Pheasant with Champagne Cabbage I (Pheasant)
Submitted by kitten
Step-by-step guide to boning whole pheasants for the Champagne Cabbage recipe, removing breasts and leg-thigh portions with clean knife work. A masterchef technique for preparing wild game birds.
YIELD
4 servingsPREP
30 minCOOK
0 minREADY
30 minThis is the prep component of a two-part pheasant with champagne cabbage recipe, and it’s all about knife skills. Two whole pheasants get broken down into boneless breast halves and boneless leg-thigh portions using a sharp boning knife and a cleaver.
Boning a pheasant is the same technique as boning a chicken, just on a smaller, more delicate frame. The breasts come off first in clean half-portions. Then the leg-thigh sections are removed, slit along the bone, and carefully scraped free of their thigh and leg bones while keeping the meat in one connected piece.
Working with a sharp knife is not optional here. A dull blade tears the delicate pheasant meat instead of cutting it, leaving you with ragged pieces that cook unevenly. A thin, flexible boning knife or a sharp paring knife gives you the control to follow the contours of the bone.

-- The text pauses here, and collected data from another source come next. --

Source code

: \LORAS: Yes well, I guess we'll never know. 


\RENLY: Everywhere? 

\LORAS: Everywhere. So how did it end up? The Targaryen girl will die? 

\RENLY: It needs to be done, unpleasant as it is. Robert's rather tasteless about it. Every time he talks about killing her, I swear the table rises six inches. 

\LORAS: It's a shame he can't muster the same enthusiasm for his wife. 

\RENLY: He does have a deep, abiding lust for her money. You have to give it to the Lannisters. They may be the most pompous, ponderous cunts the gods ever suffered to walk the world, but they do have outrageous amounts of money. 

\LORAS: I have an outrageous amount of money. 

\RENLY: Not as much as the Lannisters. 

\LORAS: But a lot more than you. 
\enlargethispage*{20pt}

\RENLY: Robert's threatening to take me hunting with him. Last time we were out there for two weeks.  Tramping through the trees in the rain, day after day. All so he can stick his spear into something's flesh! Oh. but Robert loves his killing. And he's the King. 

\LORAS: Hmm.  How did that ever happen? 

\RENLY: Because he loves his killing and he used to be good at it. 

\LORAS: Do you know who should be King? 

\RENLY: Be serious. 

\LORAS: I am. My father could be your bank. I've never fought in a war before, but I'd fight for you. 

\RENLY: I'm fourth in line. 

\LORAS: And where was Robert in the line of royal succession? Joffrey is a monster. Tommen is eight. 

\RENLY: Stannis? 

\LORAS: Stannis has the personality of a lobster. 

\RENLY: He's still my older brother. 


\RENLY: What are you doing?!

Cutting through the joint between leg and thigh rather than through the bone itself is key. Feel for the natural hinge point and cut through the cartilage, not the hard bone.
Chef Tips
- Keep the pheasant cold while you work. Cold meat is firmer and holds its shape better under the knife.
- Save the bones and carcass for making pheasant stock. Wild game stock has a rich, complex flavor that’s worth the effort.

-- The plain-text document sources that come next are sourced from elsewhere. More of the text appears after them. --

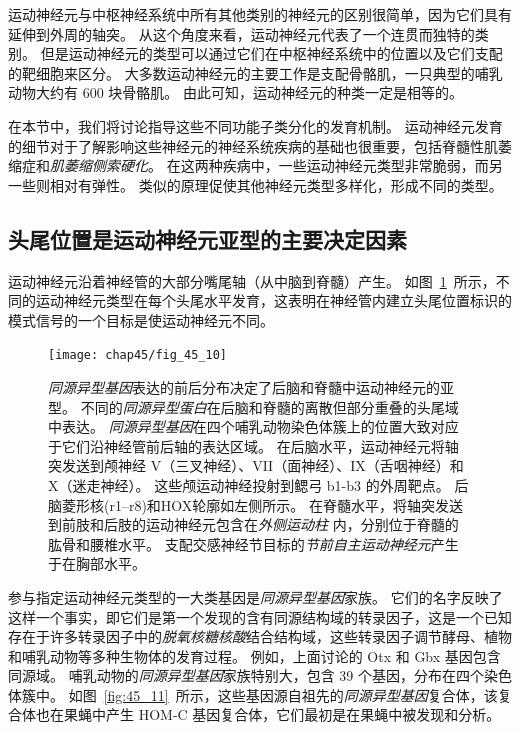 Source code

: 运动神经元与中枢神经系统中所有其他类别的神经元的区别很简单，因为它们具有延伸到外周的轴突。
从这个角度来看，运动神经元代表了一个连贯而独特的类别。
但是运动神经元的类型可以通过它们在中枢神经系统中的位置以及它们支配的靶细胞来区分。
大多数运动神经元的主要工作是支配骨骼肌，一只典型的哺乳动物大约有 600 块骨骼肌。
由此可知，运动神经元的种类一定是相等的。


在本节中，我们将讨论指导这些不同功能子类分化的发育机制。
运动神经元发育的细节对于了解影响这些神经元的神经系统疾病的基础也很重要，包括脊髓性肌萎缩症和\textit{肌萎缩侧索硬化}。
在这两种疾病中，一些运动神经元类型非常脆弱，而另一些则相对有弹性。
类似的原理促使其他神经元类型多样化，形成不同的类型。



\subsection{头尾位置是运动神经元亚型的主要决定因素}

运动神经元沿着神经管的大部分嘴尾轴（从中脑到脊髓）产生。
如图~\ref{fig:45_10}~所示，不同的运动神经元类型在每个头尾水平发育，这表明在神经管内建立头尾位置标识的模式信号的一个目标是使运动神经元不同。


\begin{figure}[htbp]
	\centering
	\texttt{[image: chap45/fig\_45\_10]}
	\caption{\textit{同源异型基因}表达的前后分布决定了后脑和脊髓中运动神经元的亚型。
		不同的\textit{同源异型蛋白}在后脑和脊髓的离散但部分重叠的头尾域中表达。
		\textit{同源异型基因}在四个哺乳动物染色体簇上的位置大致对应于它们沿神经管前后轴的表达区域。
		在后脑水平，运动神经元将轴突发送到颅神经 V（三叉神经）、VII（面神经）、IX（舌咽神经）和 X（迷走神经）。
		这些颅运动神经投射到鳃弓 b1-b3 的外周靶点。
		后脑菱形核(r1–r8)和HOX轮廓如左侧所示。
		在脊髓水平，将轴突发送到前肢和后肢的运动神经元包含在\textit{外侧运动柱} 内，分别位于脊髓的肱骨和腰椎水平。
		支配交感神经节目标的\textit{节前自主运动神经元}产生于在胸部水平\cite{kiecker2005compartments}。 }
	\label{fig:45_10}
\end{figure}


参与指定运动神经元类型的一大类基因是\textit{同源异型基因}家族。
它们的名字反映了这样一个事实，即它们是第一个发现的含有同源结构域的转录因子，这是一个已知存在于许多转录因子中的\textit{脱氧核糖核酸}结合结构域，这些转录因子调节酵母、植物和哺乳动物等多种生物体的发育过程。
例如，上面讨论的 Otx 和 Gbx 基因包含同源域。
哺乳动物的\textit{同源异型基因}家族特别大，包含 39 个基因，分布在四个染色体簇中。
如图~\ref{fig:45_11}~所示，这些基因源自祖先的\textit{同源异型基因}复合体，该复合体也在果蝇中产生 HOM-C 基因复合体，它们最初是在果蝇中被发现和分析。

- Use a cleaver for the knob end of the leg bone. A boning knife isn’t strong enough to cut through bone cleanly.
- Refrigerate the boned meat covered until ready to cook. Exposed meat dries out and oxidizes quickly.
Variations
- Use the same boning technique on quail, guinea hen, or partridge for other game bird preparations.
- If boning feels too advanced, ask your butcher to do it and save yourself the stress.
- Leave the leg bone in for a more dramatic, French-restaurant presentation with the bone protruding from the meat.
Ingredients
Directions
The Pheasant:
With a sharp boning knife, carefully remove each breast half from the pheasants and set aside.
Remove the legs with thighs attached.
To bone each leg-thigh portion, use a sharp boning or paring knife to slit the leg and thigh meat, cutting parallel to the bones.
Carefully scrape thigh meat away from the bone.
Cut through the joint between the leg and thigh, keeping meat in 1 piece.
Scrape away all remaining thigh meat and cut or pull out thighbone.
Use a cleaver to cut off the knob end of the leg.
Scrape meat from the gone and pull out the bone.
Refrigerate meat, covered.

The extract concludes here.